Dataset excerpts
[Start of Attachment]
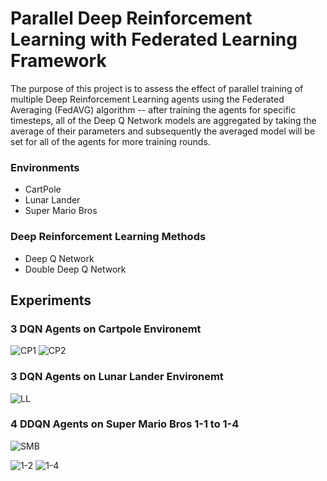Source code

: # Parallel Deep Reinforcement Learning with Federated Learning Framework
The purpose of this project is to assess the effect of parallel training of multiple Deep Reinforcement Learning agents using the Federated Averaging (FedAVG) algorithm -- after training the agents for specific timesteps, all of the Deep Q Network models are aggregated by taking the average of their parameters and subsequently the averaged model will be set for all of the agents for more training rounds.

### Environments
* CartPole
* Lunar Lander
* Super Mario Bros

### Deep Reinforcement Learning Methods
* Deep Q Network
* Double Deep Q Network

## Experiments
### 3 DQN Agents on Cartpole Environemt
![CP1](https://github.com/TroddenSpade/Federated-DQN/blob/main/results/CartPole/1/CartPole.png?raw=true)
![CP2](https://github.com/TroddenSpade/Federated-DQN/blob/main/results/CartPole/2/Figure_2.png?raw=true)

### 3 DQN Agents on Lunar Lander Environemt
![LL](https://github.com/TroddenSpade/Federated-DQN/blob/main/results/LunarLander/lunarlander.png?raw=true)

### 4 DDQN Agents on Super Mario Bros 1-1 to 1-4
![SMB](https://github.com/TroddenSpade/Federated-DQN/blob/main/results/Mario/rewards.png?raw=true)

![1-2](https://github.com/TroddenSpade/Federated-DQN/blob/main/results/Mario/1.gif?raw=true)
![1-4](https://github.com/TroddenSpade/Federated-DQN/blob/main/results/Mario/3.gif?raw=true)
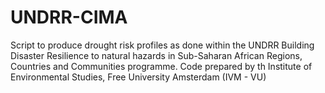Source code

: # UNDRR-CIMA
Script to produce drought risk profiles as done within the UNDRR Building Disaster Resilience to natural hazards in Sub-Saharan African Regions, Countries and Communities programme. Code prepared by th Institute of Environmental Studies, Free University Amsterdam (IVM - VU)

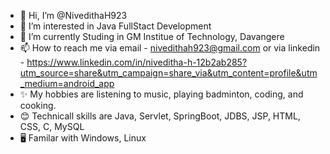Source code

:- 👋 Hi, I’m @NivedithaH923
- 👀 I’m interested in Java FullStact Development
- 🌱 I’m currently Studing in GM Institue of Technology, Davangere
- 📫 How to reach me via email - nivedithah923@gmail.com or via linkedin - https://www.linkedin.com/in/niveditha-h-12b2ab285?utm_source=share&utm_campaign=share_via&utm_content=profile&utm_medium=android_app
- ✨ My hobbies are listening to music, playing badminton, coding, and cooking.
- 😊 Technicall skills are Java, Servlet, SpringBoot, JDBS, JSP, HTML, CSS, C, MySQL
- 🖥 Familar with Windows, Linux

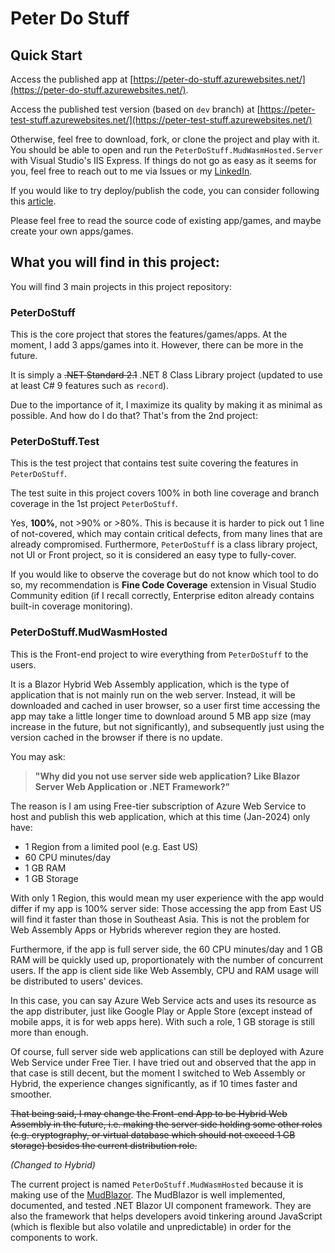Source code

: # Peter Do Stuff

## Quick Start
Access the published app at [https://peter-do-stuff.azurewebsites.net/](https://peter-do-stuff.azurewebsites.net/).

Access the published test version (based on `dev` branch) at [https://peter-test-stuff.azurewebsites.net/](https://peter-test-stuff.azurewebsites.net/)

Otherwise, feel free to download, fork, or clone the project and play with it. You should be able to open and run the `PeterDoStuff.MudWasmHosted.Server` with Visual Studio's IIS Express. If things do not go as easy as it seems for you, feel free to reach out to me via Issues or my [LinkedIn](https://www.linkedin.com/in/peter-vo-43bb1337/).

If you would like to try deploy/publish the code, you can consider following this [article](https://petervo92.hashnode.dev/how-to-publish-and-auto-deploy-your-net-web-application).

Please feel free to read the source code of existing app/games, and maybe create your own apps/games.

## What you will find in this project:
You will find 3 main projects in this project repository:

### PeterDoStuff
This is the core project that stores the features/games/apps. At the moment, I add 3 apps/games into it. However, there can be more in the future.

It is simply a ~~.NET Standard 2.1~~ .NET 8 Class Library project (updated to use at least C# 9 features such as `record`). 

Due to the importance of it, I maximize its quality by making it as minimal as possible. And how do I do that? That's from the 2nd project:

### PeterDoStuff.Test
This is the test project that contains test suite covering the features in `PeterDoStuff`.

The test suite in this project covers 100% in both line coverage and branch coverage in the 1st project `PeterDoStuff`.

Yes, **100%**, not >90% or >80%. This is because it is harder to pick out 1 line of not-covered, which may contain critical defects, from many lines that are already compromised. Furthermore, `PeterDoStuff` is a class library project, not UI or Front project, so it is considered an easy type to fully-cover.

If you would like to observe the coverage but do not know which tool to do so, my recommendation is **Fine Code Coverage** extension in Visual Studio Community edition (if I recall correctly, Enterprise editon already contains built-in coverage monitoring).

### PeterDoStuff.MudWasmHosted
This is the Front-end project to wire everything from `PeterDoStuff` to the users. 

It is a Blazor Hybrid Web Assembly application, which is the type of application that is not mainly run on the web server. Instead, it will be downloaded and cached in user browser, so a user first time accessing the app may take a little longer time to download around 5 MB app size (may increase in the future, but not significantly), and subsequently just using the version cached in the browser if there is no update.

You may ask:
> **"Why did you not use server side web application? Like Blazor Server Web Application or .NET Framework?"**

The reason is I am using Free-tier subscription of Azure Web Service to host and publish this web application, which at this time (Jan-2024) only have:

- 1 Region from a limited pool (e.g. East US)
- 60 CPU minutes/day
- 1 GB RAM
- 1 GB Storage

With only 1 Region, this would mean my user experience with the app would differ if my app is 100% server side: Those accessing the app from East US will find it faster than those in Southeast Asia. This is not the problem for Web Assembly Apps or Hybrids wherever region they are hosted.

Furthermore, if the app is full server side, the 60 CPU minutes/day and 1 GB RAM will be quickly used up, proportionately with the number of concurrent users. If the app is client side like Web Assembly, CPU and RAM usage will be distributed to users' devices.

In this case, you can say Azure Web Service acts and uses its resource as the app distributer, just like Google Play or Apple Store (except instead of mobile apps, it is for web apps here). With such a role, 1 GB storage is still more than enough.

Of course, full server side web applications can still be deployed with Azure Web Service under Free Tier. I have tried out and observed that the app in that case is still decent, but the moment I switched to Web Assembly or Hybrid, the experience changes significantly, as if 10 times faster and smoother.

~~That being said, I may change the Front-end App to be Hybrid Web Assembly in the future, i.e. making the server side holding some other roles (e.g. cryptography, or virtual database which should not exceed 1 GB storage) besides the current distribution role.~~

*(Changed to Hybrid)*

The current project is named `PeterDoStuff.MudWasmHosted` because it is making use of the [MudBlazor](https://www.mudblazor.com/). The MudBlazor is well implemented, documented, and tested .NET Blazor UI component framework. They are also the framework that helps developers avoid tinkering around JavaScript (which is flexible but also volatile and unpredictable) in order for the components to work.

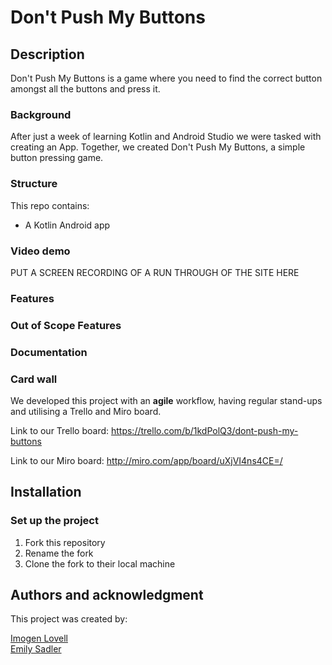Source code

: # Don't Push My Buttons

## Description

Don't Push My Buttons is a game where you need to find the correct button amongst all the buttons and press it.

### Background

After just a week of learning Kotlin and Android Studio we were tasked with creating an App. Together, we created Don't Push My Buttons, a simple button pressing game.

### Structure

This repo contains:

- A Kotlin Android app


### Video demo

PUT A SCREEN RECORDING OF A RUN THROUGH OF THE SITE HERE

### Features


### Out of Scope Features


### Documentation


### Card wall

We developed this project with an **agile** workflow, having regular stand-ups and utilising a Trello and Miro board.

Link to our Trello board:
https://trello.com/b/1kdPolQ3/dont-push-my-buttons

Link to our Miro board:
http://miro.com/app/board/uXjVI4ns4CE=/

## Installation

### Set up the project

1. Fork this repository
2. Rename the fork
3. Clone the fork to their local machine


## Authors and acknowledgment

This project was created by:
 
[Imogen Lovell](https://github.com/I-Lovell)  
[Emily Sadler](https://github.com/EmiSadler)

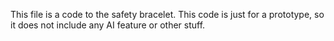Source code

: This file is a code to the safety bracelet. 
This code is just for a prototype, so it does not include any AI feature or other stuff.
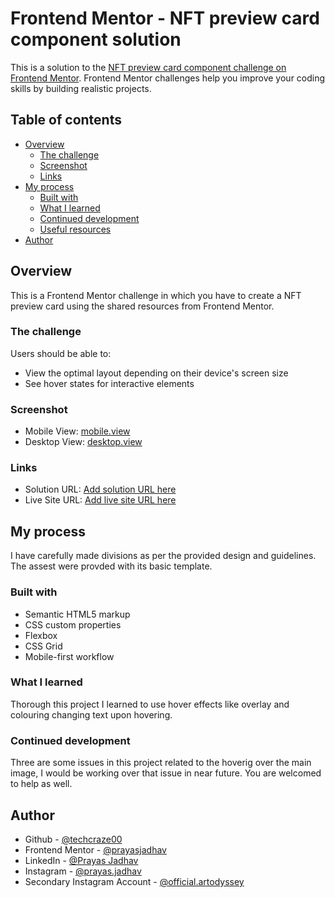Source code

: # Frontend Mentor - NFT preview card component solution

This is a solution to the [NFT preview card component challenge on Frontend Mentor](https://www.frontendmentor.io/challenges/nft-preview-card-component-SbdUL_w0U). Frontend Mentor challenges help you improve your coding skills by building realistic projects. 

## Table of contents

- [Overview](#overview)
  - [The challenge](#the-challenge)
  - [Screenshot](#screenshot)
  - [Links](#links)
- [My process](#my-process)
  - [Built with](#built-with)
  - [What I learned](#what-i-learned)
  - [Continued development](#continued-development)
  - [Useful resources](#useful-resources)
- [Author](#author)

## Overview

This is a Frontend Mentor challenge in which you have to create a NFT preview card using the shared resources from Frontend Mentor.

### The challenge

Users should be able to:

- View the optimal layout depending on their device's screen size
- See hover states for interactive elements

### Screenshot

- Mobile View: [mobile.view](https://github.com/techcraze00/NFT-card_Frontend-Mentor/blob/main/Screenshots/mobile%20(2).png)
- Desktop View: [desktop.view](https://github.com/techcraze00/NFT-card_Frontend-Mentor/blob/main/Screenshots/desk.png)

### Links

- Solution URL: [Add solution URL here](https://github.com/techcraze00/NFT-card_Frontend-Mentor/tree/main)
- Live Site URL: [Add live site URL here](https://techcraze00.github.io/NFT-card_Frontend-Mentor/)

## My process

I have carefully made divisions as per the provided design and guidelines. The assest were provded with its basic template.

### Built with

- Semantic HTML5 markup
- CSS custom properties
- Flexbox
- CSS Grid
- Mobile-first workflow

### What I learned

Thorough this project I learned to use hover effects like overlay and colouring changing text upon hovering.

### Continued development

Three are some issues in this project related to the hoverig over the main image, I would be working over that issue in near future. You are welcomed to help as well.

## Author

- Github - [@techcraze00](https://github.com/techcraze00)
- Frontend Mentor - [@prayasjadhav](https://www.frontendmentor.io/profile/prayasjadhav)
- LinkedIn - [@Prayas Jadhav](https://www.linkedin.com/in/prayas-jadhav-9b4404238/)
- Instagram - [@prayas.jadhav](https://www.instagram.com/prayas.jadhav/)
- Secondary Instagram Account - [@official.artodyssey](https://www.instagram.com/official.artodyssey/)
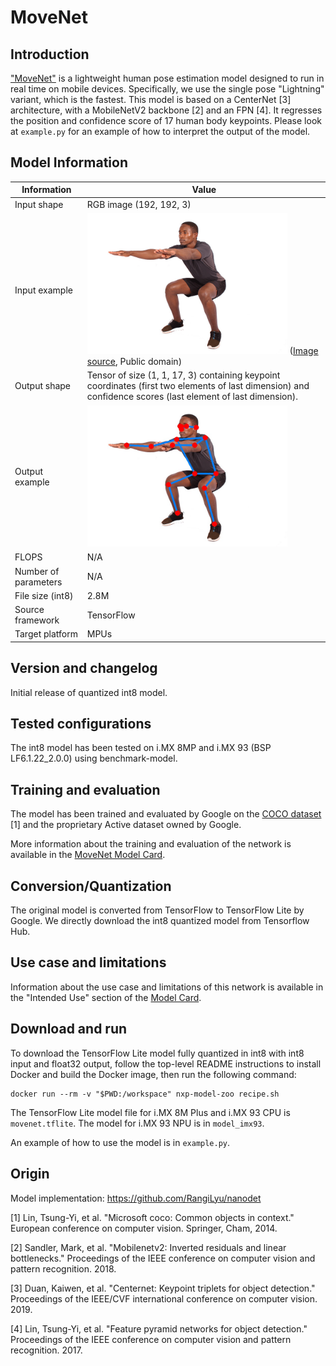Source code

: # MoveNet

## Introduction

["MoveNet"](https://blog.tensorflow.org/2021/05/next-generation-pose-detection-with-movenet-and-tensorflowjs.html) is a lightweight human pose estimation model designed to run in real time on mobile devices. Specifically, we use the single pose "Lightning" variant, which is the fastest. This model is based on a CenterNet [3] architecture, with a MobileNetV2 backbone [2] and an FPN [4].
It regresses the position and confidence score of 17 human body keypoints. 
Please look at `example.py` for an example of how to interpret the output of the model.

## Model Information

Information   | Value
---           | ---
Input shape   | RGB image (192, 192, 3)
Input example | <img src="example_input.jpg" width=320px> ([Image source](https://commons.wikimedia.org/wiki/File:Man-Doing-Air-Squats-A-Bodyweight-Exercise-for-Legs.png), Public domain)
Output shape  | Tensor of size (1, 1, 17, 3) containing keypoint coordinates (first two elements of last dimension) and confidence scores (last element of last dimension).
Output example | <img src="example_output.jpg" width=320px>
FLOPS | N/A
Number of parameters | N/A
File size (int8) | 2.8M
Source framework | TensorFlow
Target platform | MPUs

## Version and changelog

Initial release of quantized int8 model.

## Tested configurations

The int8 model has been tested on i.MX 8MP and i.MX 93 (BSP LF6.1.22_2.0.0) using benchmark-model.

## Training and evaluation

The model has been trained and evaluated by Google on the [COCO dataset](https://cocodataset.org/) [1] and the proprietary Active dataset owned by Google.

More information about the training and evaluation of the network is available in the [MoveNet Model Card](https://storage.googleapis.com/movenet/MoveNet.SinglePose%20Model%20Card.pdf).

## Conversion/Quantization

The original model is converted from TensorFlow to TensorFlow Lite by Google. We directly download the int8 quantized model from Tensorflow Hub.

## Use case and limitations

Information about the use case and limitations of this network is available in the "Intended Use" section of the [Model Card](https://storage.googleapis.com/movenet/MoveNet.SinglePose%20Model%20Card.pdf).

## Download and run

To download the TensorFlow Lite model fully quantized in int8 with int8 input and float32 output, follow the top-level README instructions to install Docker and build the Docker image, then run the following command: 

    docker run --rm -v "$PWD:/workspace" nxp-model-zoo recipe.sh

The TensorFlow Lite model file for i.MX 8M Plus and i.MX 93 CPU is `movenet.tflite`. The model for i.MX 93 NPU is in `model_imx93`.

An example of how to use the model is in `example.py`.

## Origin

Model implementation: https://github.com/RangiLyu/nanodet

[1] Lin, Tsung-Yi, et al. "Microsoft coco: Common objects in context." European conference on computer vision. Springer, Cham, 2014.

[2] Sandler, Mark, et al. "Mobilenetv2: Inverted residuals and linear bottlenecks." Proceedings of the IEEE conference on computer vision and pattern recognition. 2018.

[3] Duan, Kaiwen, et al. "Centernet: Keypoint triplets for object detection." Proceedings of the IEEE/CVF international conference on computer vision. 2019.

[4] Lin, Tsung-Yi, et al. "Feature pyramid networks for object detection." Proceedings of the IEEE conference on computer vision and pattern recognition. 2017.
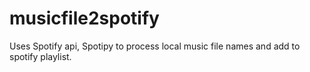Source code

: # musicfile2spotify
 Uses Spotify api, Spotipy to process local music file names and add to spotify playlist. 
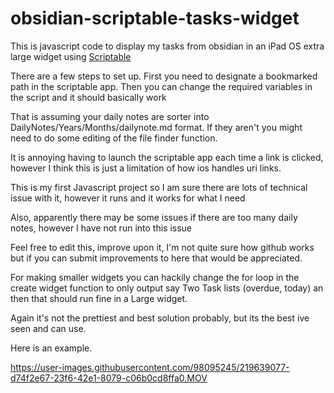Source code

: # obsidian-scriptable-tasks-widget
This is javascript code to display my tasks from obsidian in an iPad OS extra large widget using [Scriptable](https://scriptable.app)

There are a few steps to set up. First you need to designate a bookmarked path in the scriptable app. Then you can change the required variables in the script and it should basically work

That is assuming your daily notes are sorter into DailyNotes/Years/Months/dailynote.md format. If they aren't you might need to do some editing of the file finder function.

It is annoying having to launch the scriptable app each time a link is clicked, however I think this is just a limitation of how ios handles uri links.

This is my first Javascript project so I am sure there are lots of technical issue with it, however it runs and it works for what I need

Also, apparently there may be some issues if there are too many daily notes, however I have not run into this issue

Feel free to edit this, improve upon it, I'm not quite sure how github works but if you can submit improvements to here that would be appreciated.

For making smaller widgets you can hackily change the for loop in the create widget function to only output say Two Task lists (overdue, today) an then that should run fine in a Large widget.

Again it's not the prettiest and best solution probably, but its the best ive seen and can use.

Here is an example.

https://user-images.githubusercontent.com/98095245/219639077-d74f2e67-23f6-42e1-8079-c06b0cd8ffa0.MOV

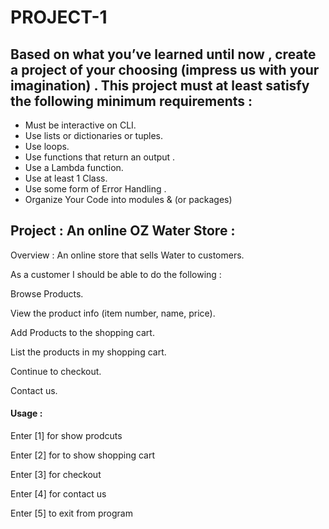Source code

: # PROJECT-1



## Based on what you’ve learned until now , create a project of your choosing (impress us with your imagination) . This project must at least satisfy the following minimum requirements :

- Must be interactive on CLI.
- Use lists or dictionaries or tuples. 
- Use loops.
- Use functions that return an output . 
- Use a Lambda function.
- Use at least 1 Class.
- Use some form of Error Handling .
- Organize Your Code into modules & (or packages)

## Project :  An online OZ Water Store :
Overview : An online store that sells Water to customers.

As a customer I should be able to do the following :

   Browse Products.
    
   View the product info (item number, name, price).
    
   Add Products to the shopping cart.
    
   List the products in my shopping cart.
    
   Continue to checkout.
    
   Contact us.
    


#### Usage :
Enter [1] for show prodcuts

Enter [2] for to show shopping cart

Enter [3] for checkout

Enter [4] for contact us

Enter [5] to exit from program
[End of Attachment]
• HOW TO COMPLETE THIS TASK:
Word for word, write out the lines from the top of the records above down to the line holding "Federated Learning Framework", inclusive, but not the pictures.

• ANSWER SPACE:
Source code

: # Parallel Deep Reinforcement Learning with Federated Learning Framework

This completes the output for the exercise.